Our extensive research has shown that imitating the smart money can generate significant returns for retail investors, which is why we track nearly 750 active prominent money managers and analyze their quarterly 13F filings. The stocks that are heavily bought by hedge funds historically outperformed the market, though there is no shortage of high profile failures like hedge funds’ 2018 losses in Facebook and Apple. Let’s take a closer look at what the funds we track think about Hospitality Properties Trust (NASDAQ:HPT) in this article.

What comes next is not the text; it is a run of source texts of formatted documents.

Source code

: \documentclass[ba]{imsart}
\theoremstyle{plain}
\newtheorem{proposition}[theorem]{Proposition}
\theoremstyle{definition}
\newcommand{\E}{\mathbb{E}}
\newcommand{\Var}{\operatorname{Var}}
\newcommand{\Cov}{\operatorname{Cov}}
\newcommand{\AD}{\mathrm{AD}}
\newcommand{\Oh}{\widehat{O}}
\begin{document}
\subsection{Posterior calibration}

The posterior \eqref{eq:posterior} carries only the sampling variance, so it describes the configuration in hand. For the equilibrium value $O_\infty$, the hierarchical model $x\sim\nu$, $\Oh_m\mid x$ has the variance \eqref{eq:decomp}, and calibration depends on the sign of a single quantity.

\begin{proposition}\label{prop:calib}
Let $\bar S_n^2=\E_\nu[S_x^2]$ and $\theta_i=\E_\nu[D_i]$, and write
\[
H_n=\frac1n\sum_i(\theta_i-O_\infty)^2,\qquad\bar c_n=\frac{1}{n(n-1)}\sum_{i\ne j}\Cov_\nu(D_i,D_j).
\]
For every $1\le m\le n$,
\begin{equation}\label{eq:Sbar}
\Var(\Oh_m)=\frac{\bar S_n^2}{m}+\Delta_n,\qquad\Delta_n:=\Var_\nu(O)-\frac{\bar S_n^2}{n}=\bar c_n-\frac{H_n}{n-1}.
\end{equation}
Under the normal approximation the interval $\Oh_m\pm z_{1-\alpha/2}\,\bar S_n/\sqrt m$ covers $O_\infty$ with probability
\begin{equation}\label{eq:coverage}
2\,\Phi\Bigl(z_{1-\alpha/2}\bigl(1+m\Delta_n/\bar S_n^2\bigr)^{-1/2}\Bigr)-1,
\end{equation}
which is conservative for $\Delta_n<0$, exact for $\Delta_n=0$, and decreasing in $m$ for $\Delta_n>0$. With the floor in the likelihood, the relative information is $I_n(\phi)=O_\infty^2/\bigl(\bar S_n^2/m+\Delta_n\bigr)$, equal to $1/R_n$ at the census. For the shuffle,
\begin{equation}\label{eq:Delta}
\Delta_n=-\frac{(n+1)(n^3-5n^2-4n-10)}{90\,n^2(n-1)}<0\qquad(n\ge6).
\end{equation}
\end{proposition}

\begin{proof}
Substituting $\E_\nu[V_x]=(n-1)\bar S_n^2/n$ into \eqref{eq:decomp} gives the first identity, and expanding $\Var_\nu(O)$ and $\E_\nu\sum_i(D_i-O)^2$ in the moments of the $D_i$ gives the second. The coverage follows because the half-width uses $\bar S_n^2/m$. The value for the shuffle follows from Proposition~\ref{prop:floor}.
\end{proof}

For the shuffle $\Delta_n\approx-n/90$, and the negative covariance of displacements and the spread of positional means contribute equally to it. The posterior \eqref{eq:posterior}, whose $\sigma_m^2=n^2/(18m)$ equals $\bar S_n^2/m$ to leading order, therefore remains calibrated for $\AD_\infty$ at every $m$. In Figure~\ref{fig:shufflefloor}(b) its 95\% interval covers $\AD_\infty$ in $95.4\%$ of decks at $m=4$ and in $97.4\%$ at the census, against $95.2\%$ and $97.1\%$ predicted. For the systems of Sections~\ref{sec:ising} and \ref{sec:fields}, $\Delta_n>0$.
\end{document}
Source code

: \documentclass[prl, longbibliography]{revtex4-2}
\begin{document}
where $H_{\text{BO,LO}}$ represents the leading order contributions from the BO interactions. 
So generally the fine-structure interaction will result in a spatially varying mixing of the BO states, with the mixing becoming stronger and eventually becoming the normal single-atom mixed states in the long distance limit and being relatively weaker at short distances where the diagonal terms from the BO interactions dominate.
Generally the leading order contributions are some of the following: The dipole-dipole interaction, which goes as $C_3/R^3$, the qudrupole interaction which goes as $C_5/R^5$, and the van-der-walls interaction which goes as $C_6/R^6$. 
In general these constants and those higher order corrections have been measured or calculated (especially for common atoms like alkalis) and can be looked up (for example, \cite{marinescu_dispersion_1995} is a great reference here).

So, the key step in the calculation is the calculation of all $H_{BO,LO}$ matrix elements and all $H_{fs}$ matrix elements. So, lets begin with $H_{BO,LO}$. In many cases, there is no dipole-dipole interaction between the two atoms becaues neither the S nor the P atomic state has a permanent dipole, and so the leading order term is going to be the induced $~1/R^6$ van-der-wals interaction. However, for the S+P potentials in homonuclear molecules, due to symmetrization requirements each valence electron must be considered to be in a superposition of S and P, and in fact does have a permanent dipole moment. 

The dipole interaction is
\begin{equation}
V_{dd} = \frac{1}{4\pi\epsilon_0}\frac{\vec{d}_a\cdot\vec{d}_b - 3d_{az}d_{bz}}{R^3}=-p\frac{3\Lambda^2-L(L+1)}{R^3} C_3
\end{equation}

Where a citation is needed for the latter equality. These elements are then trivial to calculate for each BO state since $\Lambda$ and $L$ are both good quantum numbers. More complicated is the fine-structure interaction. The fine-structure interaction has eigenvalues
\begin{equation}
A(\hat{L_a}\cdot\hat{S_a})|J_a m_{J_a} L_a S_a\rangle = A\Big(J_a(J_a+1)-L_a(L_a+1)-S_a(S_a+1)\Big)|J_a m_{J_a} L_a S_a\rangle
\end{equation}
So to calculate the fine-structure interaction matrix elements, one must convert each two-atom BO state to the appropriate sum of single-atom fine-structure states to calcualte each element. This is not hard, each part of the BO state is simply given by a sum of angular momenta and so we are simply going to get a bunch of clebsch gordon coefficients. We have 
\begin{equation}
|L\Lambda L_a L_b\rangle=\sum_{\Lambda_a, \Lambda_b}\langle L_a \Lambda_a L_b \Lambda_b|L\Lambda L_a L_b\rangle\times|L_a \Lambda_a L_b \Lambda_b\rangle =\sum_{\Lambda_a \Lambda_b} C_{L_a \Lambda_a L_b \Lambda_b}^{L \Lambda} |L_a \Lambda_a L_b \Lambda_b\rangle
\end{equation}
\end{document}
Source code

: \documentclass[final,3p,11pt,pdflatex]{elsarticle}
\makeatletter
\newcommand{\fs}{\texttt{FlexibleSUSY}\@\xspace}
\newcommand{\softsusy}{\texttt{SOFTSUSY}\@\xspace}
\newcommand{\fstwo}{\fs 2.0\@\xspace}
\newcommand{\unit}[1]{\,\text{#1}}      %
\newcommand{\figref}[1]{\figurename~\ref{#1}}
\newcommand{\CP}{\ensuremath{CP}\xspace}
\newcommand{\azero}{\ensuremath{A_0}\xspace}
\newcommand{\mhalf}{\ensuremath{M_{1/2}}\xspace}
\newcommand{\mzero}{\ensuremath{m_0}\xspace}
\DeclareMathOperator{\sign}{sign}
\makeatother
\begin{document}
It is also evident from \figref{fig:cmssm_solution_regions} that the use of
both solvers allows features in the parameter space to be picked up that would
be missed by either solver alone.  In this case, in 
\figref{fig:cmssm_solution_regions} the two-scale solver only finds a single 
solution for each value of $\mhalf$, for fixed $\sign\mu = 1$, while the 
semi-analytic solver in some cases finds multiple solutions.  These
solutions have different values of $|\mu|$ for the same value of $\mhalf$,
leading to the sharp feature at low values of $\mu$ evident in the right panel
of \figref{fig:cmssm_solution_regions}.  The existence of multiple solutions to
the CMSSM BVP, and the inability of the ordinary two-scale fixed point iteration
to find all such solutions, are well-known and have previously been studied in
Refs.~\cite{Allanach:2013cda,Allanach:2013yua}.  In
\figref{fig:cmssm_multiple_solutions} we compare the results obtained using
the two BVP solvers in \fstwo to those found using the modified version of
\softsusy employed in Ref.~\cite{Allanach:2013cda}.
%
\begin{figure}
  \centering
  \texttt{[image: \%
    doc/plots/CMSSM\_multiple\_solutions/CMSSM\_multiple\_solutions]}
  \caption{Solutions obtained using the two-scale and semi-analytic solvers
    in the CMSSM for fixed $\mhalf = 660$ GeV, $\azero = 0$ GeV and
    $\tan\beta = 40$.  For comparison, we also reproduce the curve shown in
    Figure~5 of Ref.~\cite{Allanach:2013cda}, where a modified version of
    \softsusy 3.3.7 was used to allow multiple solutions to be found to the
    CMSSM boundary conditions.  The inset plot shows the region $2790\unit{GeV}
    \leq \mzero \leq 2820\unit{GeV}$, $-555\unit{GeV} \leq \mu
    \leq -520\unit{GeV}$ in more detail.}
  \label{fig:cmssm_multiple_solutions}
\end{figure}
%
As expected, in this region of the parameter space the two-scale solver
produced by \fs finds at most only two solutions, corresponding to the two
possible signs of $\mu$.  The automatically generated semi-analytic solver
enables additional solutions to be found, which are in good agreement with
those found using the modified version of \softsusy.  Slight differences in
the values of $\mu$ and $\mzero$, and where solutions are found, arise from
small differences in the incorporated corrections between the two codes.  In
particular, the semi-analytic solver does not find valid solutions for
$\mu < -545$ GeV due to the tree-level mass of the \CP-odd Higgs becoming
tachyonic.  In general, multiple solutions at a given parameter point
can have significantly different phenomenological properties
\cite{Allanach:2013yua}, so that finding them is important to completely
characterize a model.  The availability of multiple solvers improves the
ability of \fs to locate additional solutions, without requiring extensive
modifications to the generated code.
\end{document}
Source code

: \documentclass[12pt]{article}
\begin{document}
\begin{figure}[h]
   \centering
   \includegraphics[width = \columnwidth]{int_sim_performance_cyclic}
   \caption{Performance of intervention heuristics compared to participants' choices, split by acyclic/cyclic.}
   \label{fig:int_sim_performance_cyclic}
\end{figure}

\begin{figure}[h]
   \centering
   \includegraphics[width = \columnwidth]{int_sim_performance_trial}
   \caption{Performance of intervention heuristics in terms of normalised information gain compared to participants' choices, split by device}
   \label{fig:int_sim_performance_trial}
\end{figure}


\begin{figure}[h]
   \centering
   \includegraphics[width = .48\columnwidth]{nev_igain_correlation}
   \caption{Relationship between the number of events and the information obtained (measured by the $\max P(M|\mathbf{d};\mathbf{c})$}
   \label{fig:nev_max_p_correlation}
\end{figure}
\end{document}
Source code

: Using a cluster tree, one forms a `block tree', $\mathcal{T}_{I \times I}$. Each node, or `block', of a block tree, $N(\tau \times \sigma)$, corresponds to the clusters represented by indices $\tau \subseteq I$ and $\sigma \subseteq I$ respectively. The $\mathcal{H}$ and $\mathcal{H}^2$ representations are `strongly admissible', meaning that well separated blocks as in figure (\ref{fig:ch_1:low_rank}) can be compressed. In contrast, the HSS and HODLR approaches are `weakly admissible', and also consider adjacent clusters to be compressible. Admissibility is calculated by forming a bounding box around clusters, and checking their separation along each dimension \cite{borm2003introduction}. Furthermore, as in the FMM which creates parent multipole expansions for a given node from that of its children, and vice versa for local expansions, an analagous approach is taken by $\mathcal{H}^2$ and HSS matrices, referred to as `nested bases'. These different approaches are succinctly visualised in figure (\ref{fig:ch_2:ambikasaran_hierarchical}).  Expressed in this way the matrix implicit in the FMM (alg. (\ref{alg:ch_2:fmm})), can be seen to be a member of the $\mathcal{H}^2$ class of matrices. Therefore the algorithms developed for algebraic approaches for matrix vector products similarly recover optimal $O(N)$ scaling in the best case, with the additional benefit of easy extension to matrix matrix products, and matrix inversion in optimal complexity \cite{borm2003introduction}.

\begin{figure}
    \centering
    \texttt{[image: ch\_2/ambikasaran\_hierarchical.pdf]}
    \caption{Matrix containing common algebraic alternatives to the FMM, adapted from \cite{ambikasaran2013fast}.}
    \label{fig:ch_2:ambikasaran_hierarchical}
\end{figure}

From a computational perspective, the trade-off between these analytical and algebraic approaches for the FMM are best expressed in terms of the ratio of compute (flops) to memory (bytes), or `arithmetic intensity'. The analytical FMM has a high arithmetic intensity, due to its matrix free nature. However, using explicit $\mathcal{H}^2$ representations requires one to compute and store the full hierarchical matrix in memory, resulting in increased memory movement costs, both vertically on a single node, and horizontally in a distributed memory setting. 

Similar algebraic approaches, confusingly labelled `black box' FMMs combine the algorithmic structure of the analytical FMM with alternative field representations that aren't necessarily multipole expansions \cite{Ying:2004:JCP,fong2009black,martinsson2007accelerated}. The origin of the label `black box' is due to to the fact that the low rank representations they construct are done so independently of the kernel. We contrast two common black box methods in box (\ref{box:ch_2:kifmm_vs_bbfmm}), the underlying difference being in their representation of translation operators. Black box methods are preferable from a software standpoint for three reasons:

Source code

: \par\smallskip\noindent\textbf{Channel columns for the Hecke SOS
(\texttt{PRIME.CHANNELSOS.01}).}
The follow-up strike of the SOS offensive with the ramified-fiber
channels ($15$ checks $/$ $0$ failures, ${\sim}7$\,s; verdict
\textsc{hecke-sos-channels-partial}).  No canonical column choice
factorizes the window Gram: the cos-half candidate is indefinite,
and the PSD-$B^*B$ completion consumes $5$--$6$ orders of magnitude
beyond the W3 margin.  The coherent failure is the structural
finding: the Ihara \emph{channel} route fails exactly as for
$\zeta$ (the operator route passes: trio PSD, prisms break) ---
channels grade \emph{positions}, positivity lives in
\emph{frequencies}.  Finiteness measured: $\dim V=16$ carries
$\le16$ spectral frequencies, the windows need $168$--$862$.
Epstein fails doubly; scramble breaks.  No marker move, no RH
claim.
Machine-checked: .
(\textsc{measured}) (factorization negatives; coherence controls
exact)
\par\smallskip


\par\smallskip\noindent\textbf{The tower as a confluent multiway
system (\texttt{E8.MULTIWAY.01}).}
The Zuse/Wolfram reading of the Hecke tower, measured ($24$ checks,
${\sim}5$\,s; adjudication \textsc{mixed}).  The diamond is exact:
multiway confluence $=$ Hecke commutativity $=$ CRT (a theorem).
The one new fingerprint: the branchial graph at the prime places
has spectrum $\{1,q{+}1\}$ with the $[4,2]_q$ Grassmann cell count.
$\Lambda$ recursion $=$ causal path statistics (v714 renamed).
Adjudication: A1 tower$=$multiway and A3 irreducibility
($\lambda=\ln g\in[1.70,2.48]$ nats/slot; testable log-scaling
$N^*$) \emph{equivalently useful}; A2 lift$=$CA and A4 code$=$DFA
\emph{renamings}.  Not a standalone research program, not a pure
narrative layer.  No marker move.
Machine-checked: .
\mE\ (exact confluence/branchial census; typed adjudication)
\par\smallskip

Hospitality Properties Trust (NASDAQ:HPT) shareholders have witnessed a decrease in hedge fund interest in recent months. Our calculations also showed that HPT isn’t among the 30 most popular stocks among hedge funds.
In the financial world there are a large number of tools investors have at their disposal to grade stocks. A pair of the most under-the-radar tools are hedge fund and insider trading indicators. We have shown that, historically, those who follow the top picks of the best fund managers can outperform the broader indices by a solid amount. Insider Monkey’s flagship best performing hedge funds strategy returned 25.8% year to date (through May 30th) and outperformed the market even though it draws its stock picks among small-cap stocks. This strategy also outperformed the market by 40 percentage points since its inception (see the details here). That’s why we believe hedge fund sentiment is a useful indicator that investors should pay attention to.
Let’s analyze the fresh hedge fund action surrounding Hospitality Properties Trust (NASDAQ:HPT).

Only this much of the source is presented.